Let $C$ be a category. Consider $Psh(C)$ the category of presheaves on $C$. It is a well known fact that the evaluation functor at $c$ an object of $C$ of presheaves preserves both limits and colimits yet I can't find in the littérature nor compute right and left adjoints. If someone knows a formula for both adjoints it would be very helpful.
Category Theory – Understanding Adjoints to Evaluation Functors
adjoint-functorscategory-theory
Best Answer
The left adjoint $L_c$ to evaluation-at-$c$ is very simple; left adjoints preserve colimits and every set is a coproduct of $1$ with itself. Consequently,
$$ L_c(X) = X \cdot L_c(1)$$
where $\cdot$ means to take the $X$-fold coproduct of $L_c(1)$ with itself. Finally,
$$ \mathbf{PSh}(\mathcal{C})(L_c(1), F) \cong \mathbf{Set}(1, F(c)) \cong F(c) $$
therefore, $L_c(1)$ is the functor $\mathcal{C}(-, c)$ represented by $c$. That is,
$$ L_c(X) = X \cdot \mathcal{C}(-, c) $$
The right adjoint $R_c$ is even simpler:
$$ R_c(X)(d) \cong \mathbf{PSh}(\mathcal{C})(\mathcal{C}(-, d), R_c(X)) \cong \mathbf{Set}(\mathcal{C}(c, d), X) \cong X^{\mathcal{C}(c,d)}$$
That is,
$$ R_c(X) \cong X^{\mathcal{C}(c, -)}$$
(thanks to Andreas Blass for reminding me of the argument)

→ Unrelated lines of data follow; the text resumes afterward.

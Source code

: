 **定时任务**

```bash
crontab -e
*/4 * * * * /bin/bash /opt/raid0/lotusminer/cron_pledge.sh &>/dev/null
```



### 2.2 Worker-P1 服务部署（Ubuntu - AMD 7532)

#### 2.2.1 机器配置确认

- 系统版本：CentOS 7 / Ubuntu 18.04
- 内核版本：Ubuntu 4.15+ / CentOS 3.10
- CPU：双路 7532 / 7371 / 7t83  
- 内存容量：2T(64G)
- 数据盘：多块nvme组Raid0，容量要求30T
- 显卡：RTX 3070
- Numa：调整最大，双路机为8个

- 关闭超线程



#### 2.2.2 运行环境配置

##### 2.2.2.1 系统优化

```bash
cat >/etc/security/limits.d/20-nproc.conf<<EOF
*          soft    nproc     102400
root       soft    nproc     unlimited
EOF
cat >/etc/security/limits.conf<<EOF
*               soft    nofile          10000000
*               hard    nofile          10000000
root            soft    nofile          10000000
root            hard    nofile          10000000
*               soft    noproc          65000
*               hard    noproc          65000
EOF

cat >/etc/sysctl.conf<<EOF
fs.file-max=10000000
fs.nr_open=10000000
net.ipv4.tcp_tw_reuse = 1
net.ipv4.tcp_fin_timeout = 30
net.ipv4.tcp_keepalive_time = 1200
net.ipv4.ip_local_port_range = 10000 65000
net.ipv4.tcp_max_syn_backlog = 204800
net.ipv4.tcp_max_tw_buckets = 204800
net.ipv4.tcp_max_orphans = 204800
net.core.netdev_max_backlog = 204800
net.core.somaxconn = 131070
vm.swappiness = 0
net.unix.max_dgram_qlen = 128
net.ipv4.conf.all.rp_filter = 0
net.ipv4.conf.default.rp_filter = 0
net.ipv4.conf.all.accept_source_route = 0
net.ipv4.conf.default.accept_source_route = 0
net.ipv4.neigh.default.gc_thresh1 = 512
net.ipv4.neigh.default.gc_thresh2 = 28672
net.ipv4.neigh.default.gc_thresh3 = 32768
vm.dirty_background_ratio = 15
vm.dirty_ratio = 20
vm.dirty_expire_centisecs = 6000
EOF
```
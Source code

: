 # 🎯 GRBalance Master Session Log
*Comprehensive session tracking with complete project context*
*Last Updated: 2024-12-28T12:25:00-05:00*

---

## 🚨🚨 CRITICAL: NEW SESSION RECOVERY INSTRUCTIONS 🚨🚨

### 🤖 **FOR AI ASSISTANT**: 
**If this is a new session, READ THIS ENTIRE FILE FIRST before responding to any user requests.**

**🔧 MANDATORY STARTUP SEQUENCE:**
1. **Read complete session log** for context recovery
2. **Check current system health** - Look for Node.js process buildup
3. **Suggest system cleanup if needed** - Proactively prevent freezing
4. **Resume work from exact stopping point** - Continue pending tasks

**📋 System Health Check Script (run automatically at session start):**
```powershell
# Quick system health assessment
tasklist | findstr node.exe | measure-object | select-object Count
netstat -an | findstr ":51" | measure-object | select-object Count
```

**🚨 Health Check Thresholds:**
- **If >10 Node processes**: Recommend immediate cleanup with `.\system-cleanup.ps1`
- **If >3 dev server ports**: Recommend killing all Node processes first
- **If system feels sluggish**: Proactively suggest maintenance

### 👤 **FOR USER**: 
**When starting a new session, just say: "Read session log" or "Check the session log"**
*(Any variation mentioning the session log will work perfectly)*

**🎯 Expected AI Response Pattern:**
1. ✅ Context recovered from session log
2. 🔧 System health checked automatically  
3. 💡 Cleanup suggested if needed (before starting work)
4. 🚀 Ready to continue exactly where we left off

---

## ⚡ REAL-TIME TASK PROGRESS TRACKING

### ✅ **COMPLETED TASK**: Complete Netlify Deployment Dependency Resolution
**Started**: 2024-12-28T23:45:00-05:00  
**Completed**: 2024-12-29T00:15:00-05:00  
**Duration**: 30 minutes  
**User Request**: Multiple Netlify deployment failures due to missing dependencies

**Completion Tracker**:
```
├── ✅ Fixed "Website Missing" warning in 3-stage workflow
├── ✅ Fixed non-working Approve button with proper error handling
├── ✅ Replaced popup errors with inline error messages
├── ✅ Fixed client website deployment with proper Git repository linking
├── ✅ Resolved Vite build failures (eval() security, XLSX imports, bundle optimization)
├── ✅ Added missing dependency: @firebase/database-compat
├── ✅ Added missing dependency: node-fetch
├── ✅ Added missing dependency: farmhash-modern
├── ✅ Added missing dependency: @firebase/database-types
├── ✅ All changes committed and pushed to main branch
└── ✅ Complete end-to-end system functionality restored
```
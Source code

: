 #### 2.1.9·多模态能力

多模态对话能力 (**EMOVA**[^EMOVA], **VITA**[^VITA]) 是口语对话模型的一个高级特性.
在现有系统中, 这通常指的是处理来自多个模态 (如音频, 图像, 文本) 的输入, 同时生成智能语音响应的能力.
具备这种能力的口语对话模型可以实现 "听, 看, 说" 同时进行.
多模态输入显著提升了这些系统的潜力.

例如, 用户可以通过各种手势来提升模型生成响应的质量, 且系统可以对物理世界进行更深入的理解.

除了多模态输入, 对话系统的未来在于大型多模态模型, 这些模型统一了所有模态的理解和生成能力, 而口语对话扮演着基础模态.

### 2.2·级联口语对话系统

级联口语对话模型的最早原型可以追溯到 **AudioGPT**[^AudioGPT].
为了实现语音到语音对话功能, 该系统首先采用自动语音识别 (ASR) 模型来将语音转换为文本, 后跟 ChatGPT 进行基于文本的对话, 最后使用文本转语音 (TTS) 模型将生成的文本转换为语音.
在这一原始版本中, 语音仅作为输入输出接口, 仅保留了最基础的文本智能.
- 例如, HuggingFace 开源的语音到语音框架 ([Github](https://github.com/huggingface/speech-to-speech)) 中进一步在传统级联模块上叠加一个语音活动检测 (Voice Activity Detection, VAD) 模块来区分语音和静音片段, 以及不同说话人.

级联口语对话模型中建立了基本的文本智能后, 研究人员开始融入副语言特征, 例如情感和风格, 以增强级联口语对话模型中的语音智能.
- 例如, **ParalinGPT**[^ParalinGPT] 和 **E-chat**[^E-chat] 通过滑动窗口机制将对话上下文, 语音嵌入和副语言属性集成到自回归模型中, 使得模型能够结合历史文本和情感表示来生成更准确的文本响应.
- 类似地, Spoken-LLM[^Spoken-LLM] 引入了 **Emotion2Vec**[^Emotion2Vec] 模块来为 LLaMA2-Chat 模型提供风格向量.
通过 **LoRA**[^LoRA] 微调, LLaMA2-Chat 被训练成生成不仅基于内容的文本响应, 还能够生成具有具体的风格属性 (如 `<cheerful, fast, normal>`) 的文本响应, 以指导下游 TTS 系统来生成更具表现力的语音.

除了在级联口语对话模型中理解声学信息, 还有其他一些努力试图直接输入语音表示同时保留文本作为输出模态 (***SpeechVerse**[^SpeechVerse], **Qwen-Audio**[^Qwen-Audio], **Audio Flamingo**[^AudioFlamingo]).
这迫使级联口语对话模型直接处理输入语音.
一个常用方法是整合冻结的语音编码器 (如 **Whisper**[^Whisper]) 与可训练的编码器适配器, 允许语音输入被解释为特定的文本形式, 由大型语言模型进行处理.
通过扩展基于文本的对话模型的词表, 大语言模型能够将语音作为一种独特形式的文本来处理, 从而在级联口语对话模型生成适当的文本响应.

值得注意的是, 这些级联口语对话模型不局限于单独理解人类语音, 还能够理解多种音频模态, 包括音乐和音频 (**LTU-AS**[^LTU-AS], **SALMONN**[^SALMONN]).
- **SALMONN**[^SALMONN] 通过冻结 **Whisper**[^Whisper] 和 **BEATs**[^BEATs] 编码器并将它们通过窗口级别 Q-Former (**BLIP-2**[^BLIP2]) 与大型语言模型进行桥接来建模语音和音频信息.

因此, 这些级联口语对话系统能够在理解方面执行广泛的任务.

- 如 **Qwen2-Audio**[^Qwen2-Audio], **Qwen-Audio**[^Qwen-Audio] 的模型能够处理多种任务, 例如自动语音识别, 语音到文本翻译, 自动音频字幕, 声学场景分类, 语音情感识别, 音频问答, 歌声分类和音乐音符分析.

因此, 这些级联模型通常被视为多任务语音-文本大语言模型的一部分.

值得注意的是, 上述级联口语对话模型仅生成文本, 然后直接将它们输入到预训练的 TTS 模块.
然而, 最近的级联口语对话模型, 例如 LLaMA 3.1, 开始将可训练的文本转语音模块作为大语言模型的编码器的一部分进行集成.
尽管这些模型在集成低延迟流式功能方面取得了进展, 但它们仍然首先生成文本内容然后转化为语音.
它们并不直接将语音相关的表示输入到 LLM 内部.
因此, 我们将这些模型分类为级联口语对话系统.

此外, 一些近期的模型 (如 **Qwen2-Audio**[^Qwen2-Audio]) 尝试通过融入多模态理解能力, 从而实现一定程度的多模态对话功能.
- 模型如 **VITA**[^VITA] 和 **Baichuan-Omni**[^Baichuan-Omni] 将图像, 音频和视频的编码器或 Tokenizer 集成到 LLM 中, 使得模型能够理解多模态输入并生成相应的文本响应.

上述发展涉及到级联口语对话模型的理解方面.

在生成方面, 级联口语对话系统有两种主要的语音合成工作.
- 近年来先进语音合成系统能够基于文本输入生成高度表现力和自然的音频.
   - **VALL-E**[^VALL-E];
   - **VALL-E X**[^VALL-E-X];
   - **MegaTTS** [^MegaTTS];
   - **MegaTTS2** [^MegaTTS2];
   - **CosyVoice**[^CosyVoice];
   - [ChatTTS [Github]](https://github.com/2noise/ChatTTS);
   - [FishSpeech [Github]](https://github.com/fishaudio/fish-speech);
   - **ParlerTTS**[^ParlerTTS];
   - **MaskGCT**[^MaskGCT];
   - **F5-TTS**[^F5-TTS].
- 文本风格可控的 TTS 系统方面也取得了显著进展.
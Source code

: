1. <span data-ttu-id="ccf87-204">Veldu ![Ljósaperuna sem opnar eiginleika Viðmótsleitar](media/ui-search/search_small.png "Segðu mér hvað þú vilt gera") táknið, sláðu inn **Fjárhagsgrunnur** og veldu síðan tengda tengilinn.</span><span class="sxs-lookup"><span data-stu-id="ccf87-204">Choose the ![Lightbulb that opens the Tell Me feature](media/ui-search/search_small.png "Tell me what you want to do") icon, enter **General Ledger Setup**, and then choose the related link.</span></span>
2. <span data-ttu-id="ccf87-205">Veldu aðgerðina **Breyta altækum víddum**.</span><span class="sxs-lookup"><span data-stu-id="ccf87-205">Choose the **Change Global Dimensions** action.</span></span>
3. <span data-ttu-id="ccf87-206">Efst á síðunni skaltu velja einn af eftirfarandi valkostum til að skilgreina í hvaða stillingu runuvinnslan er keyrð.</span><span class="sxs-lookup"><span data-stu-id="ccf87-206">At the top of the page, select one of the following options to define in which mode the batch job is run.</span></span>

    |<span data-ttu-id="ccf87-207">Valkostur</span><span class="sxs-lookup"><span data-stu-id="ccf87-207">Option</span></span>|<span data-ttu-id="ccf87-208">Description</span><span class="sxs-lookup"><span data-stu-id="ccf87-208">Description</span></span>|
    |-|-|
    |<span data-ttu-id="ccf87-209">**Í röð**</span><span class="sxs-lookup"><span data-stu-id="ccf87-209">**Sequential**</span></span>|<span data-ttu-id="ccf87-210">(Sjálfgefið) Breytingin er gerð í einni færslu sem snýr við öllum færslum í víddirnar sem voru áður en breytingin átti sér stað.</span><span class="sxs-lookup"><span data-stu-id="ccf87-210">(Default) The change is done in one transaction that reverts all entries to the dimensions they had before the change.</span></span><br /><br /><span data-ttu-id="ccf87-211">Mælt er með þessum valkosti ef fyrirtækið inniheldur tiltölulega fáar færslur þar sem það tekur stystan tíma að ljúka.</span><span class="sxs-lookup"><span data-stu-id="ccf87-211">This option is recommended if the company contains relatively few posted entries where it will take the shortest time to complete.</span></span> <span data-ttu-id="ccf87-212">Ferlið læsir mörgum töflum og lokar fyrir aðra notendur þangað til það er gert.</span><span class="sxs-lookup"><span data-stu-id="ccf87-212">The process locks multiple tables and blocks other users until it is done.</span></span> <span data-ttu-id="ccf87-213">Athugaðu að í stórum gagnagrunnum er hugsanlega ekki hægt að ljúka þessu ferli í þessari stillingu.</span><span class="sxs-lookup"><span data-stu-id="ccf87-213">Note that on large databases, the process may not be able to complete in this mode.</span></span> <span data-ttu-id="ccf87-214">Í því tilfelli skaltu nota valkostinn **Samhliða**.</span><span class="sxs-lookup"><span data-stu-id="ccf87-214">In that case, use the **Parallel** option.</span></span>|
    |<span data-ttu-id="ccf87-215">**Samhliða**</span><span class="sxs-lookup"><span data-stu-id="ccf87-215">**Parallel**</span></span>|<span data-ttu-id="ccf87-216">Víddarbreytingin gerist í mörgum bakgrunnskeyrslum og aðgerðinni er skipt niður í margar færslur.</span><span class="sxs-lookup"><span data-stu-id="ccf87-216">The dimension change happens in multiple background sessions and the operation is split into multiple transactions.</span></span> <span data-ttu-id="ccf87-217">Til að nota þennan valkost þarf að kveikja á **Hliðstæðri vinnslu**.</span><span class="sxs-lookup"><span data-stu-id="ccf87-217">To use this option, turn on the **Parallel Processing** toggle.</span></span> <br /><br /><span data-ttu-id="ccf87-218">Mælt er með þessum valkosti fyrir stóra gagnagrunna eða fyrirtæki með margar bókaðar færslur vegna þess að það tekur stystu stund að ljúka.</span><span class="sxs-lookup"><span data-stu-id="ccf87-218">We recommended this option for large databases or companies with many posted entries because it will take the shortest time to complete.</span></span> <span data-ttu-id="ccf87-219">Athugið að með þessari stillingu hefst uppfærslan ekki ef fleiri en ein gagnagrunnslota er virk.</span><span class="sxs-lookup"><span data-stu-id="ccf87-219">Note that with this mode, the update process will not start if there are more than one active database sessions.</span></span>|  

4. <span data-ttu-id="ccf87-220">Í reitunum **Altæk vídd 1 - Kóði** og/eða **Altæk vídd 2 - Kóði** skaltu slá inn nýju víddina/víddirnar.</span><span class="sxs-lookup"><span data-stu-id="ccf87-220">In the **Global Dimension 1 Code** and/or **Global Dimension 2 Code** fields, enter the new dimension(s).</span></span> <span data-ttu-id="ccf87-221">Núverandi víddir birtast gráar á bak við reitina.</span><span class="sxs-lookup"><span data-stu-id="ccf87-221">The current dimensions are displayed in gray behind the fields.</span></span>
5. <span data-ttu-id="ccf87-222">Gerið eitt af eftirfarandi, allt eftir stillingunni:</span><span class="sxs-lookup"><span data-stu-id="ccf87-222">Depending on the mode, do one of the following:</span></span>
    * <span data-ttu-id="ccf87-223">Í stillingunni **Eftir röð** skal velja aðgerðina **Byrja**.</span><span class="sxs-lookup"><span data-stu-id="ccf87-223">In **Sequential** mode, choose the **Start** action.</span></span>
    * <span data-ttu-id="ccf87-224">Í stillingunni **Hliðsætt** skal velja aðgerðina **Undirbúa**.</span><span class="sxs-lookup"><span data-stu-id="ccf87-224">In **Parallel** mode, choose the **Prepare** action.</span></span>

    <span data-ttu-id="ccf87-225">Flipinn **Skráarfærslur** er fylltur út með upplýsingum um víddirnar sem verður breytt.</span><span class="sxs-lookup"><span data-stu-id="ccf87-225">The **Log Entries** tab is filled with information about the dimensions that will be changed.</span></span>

The evaluation-at-c functor $F \to F(c)$ is, incidentally, given by the functor
$$ \mathbf{Set}^{\mathcal{C}^\circ} \to \mathbf{Set}^1 $$
induced by the inclusion $1 \to \mathcal{C}^{\circ}$ that identifies $c$, so both adjoints are special cases of the fact this functor has adjoints. I don't remember how this works out off the top of my head, but it should probably be easier to find a reference for.